Es cierto cuando se afirma que lo que está en juego es un modelo. Pero dicho esto más allá de cualquier diseño político. Lo que está en juego es un modelo de vida. Es la disputa entre afianzar y defender lo propio y pensar, por contraposición, en lo colectivo, como bien público y como sentido social.

Y lo anterior no supone disolver o hacer desaparecer las diferencias. Las discrepancias, por más importantes que sean, no tienen que resolverse necesariamente bajo la lógica de “vencedores” y “vencidos”. Hay otras formas de manejar la diversidad y las discrepancias. Pero para lograrlo hay que ponerse en el lugar del otro. O como se dice en el lenguaje cotidiano: ponerse en los zapatos del otro. Equivale a proponerse salir de la mirada propia para conocer desde otro lugar, para comprender los argumentos de quien está situado en otro espacio. Porque el conocimiento no está desvinculado del poder: cada uno conoce también desde la mirada de poder que tiene y desde allí acepta y descarta como verdadero o falso aquello que le es favorable o adverso.

Hasta el tan proclamado diálogo requiere condiciones mínimas, porque de lo contrario es apenas un escenario para el intercambio de proyectiles simbólicos. Dialogar es distinto para los representantes de los productores agropecuarios y para el Gobierno, para los trabajadores de Kraft y para la empresa. Salvo, claro está, que en todos prime la disposición a la escucha y a la construcción colectiva. No parece ser lo que está ocurriendo. Ni en los casos mencionados ni en las actitudes de encumbrados dirigentes sociales, empresariales, religiosos y políticos. Dialogar es un significante vacío si no hay apertura a calzarse los zapatos del otro, aunque ello no signifique resignar lo fundamental de las propias posiciones.

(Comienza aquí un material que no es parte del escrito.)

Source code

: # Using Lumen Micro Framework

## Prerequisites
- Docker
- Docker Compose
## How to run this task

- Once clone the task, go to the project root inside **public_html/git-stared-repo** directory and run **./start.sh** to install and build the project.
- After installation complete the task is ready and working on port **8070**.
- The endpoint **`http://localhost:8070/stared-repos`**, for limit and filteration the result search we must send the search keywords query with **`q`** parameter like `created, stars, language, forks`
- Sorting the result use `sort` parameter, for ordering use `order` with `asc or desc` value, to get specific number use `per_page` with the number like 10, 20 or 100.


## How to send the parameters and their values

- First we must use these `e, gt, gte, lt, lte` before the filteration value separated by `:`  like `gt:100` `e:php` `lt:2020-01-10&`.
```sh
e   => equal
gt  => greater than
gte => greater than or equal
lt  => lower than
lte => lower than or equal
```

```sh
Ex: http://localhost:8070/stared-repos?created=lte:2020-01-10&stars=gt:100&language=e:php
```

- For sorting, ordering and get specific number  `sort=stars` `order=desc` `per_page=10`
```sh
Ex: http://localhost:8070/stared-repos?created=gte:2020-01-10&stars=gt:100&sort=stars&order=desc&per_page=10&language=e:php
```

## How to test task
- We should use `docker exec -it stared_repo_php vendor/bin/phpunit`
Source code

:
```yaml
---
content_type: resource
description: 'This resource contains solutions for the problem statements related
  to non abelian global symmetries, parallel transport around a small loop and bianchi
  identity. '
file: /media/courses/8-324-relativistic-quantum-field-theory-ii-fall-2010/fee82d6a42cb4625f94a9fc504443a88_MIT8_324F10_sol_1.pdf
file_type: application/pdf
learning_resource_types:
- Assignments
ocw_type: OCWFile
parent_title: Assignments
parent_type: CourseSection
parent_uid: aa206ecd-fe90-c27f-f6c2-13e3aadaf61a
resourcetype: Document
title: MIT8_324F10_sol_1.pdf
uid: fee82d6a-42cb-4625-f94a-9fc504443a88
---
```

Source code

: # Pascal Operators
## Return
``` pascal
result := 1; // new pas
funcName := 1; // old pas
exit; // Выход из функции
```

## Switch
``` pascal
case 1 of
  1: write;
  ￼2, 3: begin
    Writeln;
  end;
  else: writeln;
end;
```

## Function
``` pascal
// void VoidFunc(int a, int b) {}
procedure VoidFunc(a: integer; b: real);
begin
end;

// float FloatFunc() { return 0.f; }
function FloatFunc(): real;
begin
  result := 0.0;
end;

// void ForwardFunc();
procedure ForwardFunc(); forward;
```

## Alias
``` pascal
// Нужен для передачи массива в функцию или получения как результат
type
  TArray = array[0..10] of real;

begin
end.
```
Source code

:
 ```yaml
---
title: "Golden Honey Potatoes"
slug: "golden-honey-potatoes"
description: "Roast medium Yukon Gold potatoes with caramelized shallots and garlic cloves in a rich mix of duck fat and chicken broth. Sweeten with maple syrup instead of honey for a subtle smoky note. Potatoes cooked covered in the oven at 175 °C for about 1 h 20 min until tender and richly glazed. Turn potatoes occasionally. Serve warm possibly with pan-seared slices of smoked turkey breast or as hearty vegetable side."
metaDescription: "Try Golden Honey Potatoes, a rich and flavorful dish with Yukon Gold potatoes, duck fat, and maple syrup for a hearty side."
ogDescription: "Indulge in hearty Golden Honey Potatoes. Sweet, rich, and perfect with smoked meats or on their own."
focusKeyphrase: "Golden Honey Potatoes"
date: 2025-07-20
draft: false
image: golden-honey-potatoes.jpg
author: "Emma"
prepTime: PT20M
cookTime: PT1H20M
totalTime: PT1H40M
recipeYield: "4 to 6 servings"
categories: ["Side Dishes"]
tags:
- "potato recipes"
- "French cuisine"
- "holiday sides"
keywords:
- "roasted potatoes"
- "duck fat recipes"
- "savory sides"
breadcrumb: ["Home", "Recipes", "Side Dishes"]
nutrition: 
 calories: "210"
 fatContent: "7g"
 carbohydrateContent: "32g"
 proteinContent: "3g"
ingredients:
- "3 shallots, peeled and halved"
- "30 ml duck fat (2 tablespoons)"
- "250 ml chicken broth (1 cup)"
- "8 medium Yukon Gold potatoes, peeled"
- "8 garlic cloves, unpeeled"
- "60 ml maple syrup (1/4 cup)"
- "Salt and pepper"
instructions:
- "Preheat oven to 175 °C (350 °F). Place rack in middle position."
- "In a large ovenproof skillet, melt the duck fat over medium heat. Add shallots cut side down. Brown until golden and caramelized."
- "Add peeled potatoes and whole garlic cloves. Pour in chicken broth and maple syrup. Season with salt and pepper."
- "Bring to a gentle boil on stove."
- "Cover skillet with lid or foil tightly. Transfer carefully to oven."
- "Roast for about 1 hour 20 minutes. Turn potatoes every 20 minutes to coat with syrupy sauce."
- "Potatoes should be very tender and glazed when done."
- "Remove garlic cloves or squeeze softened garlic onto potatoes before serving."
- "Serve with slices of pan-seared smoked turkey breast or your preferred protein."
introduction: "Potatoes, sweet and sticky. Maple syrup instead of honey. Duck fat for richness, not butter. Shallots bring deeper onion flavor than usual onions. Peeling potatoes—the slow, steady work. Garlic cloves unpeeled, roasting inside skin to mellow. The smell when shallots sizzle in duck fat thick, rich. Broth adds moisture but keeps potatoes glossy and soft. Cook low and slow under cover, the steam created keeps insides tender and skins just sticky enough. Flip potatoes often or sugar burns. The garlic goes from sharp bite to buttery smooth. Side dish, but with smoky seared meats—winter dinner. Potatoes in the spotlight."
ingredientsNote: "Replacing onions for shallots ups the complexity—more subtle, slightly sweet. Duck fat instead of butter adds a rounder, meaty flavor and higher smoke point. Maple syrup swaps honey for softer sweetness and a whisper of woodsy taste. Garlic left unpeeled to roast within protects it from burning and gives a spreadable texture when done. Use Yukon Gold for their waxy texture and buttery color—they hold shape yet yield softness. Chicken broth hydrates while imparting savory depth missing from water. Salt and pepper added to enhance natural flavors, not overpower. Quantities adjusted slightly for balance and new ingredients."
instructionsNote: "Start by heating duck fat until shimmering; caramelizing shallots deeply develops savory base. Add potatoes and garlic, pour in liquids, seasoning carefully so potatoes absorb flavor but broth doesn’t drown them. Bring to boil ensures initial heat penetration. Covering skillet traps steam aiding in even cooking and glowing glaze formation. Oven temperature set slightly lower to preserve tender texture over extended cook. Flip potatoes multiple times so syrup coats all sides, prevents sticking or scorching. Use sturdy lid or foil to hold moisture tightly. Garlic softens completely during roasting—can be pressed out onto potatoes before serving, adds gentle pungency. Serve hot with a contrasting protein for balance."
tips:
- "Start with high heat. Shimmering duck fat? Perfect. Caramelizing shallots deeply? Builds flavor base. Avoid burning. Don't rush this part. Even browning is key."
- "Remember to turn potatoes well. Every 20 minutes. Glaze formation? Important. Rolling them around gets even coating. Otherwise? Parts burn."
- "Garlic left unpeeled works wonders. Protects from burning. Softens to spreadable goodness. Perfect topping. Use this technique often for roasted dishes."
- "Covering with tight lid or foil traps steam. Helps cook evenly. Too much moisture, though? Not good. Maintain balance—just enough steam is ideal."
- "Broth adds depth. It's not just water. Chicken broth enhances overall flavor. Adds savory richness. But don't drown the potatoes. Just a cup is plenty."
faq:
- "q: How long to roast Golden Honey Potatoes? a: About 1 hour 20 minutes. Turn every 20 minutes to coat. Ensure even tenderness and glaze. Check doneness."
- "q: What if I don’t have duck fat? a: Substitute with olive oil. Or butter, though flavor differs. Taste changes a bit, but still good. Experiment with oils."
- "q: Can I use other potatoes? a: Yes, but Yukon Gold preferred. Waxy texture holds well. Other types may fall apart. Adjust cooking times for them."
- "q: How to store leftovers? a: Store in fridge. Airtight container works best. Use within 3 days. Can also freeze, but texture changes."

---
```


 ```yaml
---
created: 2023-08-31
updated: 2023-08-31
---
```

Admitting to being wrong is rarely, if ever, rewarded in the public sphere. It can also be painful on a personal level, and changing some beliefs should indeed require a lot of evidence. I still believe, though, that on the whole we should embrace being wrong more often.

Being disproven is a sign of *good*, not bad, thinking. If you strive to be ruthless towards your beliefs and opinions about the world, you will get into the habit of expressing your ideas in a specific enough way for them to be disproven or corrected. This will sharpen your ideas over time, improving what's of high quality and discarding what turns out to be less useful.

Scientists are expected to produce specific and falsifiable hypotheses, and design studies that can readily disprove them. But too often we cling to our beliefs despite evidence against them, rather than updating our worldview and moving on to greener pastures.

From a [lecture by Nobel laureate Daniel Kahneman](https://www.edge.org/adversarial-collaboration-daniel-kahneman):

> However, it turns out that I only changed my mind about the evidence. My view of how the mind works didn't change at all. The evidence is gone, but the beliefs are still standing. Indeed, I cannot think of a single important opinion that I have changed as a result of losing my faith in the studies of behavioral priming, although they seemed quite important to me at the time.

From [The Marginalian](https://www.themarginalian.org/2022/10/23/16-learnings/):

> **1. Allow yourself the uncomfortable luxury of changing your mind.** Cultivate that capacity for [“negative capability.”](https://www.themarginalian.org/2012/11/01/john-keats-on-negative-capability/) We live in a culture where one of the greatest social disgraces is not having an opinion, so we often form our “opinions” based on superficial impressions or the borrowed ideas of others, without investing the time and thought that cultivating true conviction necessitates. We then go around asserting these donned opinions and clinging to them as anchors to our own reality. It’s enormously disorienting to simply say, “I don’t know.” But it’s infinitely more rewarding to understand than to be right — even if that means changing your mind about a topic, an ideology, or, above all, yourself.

¿Es una mirada ingenua de la política? Podría decirse, en todo caso, que es una mirada acerca de la política. Una mirada que se apoya en la necesidad de construir el bien común, de generar una “casa común” para que todos y todas la puedan habitar con dignidad. Que no rehúsa el conflicto, sino que lo inscribe dentro de la naturaleza de la historia humana, pero que reconoce que todos tenemos que revisar nuestras convicciones (porque nadie es dueño de la verdad absoluta) y nuestras pretensiones (porque la dignidad y los derechos de la mayoría tienen que estar por encima de los beneficios de los menos).

Puede ser ingenuidad. Pero también puede ser una manera diferente de pensar la política y la construcción colectiva; desde otro lugar, apostando a la diversidad como riqueza, al conflicto como dinamizador y al diálogo como herramienta. Puede ser un sueño, pero también es la esperanza de transformar la política en una actividad creativa, productiva y positiva y no simplemente en un escenario sólo apto para aves de rapiña. Seguramente es un sueño y también una esperanza. En el mismo sentido que lo afirmaba Paulo Freire en Pedagogía de la esperanza: “No hay cambio sin sueño, como no hay un sueño sin esperanza”.